Most parents are familiar with the routine. At their children’s annual checkup, the doctor has the kids bend and touch their toes to gauge how their spines are developing. More often than not, everything looks fine.
But that’s not what happened during 7-year-old Tori Mattison’s visit.
“When she touched her toes, a hump came out of her back,” says her mother, Kathleen McPherson of Gaithersburg. “And the doctor said, ‘Yup, she’s got scoliosis,’ ” a sideways curvature of the spine.
For a few years, the doctor simply monitored Tori’s spine. But by the time she was 10, the curve had become so pronounced that she needed to wear a brace at night to try to stop it from worsening as she grew.
“At first, she was pretty good about it,” her mother recalls. “But then she stopped wearing it when she started developing breasts.”
The problem, Tori says, was “it felt like sleeping in concrete. And sometimes it would push into my breasts, which was very uncomfortable. It was very hard to sleep that way.”
Because she wasn’t wearing the brace, the curvature in her spine became more pronounced. Eventually, Tori’s right shoulder jutted way out to the right, and her left hip jutted out to the left.
“She was in a lot of pain all the time,” her mother says. “Then there was the teasing and bullying at school.” It’s hard enough for adolescents to feel comfortable in their changing bodies, she adds, without being mocked for a spinal deformity.
By age 14, Tori’s spine had deteriorated to the point where she required surgery. In January, rods and pins were surgically inserted into her spine to straighten it.
“She was out of school for three weeks and couldn’t do any physical exercise for six months while her body got used to where [the vertebrae] were now located,” McPherson says. “The cautionary tale is that she really should have worn the brace.”

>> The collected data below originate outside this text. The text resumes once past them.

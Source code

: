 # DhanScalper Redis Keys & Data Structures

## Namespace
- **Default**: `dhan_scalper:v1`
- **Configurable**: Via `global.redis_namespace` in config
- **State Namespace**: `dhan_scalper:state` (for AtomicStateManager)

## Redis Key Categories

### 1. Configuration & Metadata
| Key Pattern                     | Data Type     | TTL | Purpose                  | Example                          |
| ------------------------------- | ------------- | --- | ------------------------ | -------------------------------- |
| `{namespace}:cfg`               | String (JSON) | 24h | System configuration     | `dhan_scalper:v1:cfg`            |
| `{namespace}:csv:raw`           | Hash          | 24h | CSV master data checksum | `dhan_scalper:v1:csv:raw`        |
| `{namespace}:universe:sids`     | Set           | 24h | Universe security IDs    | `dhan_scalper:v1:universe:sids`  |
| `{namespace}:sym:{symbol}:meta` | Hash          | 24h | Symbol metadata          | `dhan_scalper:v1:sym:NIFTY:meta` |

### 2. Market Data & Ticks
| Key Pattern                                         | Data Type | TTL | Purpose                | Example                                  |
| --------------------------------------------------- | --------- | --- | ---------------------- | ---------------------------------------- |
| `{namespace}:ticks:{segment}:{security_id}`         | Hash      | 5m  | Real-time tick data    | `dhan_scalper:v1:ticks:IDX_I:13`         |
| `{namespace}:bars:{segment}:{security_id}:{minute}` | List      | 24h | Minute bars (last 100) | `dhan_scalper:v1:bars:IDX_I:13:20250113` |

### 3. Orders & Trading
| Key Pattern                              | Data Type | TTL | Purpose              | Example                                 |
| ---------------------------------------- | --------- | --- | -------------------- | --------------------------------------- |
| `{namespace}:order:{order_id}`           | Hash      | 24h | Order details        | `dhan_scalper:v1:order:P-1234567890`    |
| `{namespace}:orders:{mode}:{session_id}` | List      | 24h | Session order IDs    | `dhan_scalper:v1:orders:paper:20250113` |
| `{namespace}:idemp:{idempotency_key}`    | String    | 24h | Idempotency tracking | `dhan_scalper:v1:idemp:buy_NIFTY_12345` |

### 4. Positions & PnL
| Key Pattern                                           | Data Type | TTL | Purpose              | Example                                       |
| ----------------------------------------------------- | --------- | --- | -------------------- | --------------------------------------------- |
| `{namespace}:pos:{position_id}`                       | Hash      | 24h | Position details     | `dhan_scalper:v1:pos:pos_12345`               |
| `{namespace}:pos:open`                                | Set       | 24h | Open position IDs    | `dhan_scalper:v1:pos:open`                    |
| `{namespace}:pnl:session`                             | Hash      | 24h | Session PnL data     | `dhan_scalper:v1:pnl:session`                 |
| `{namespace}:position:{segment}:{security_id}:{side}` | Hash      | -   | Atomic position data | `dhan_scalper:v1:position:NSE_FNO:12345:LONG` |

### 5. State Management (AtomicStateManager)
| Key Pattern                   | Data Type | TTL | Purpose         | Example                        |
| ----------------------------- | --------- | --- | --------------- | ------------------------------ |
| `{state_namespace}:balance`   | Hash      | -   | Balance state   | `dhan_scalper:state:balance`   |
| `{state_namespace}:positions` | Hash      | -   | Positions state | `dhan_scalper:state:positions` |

A musculoskeletal disorder that’s usually mild but can lead to spinal deformities and disabilities in severe cases, scoliosis occurs most commonly during adolescence, especially in girls between ages 10 and 15, and in older adults due to age-related degeneration of the spine. An estimated 6 million people in the U.S. have it, according to the National Scoliosis Foundation, and though mild scoliosis occurs in both genders, girls and women are eight times more likely to develop a curvature that’s severe enough to require treatment. The disorder often runs in families, as it did in Tori’s (her paternal great-grandmother had it).
“We’ve always known there’s a genetic predisposition to scoliosis,” says Dr. David Levin, an orthopaedic spine surgeon at The Orthopaedic Center in Rockville. “But researchers are starting to identify certain genes that indicate who’s at risk for progression of the disorder.”
Scoliosis also can occur randomly. Doctors refer to it as “idiopathic scoliosis.”
If doctors suspect the disorder during a physical exam, they generally order an X-ray of the spine to confirm it. The severity or angle of the curvature, which is usually C- or S-shaped, is then described in degrees, which can inform treatment. In kids, if the curvature reaches 25 degrees, a brace may be prescribed and fitted to the individual child.
“Over the years, bracing has gotten better. Lighter-weight materials are now used, which makes breathing more comfortable,” Levin says.
The first six months are critical for gauging compliance in wearing a brace. A recent study at the University of Alberta in Canada examined brace-wearing habits among 15 teens with idiopathic scoliosis. It found that after four months, most had settled into a routine of wearing the brace for a set amount of time each day—and the more consistently they wore the brace at the prescribed tightness, the better the outcome.
If the curvature is allowed to reach 50 degrees, however, surgery is often recommended. Over the years, Tori’s curvature progressed from 9 degrees to 53 degrees. The bigger the curve and the more growing a child has to do, the more likely doctors will pursue aggressive treatment to stop its progression, Levin says.
In older adults, scoliosis is more likely to occur in the lumbar spine, or lower back, than in the thoracic spine, which is the middle of the back where the ribs attach. With adults in their 60s to 80s, scoliosis is often accompanied by and related to disc degeneration, disc herniation and/or spinal stenosis (a narrowing of the open spaces within the spine, which can put pressure on the spinal cord and nerve roots), says Dr. Jay Khanna, a spine surgeon at Suburban Hospital in Bethesda and an associate professor of orthopaedic surgery and biomedical engineering at Johns Hopkins University. As a result, these older adults may experience back pain, leg pain and weakness when they walk, Khanna says.
“If scoliosis causes the spine to rotate or tilt over to one side, the muscles, ligaments and joints of the spine will be asymmetrically stressed, and this can result in substantial back pain,” Khanna says.
In adults, anti-inflammatory medications, deep tissue massage, epidural injections of corticosteroid medications to relieve pain and inflammation, and physical therapy are often used to alleviate symptoms. (Adults with scoliosis aren’t treated with braces since their spines are fully developed.)
“A lot of people tend to be weak in the core and back muscles that control their posture,” says Devina Raybuck, a physical therapist at the MedStar National Rehabilitation Network in Bethesda. “Pain relief generally happens if they can learn to correct their posture.”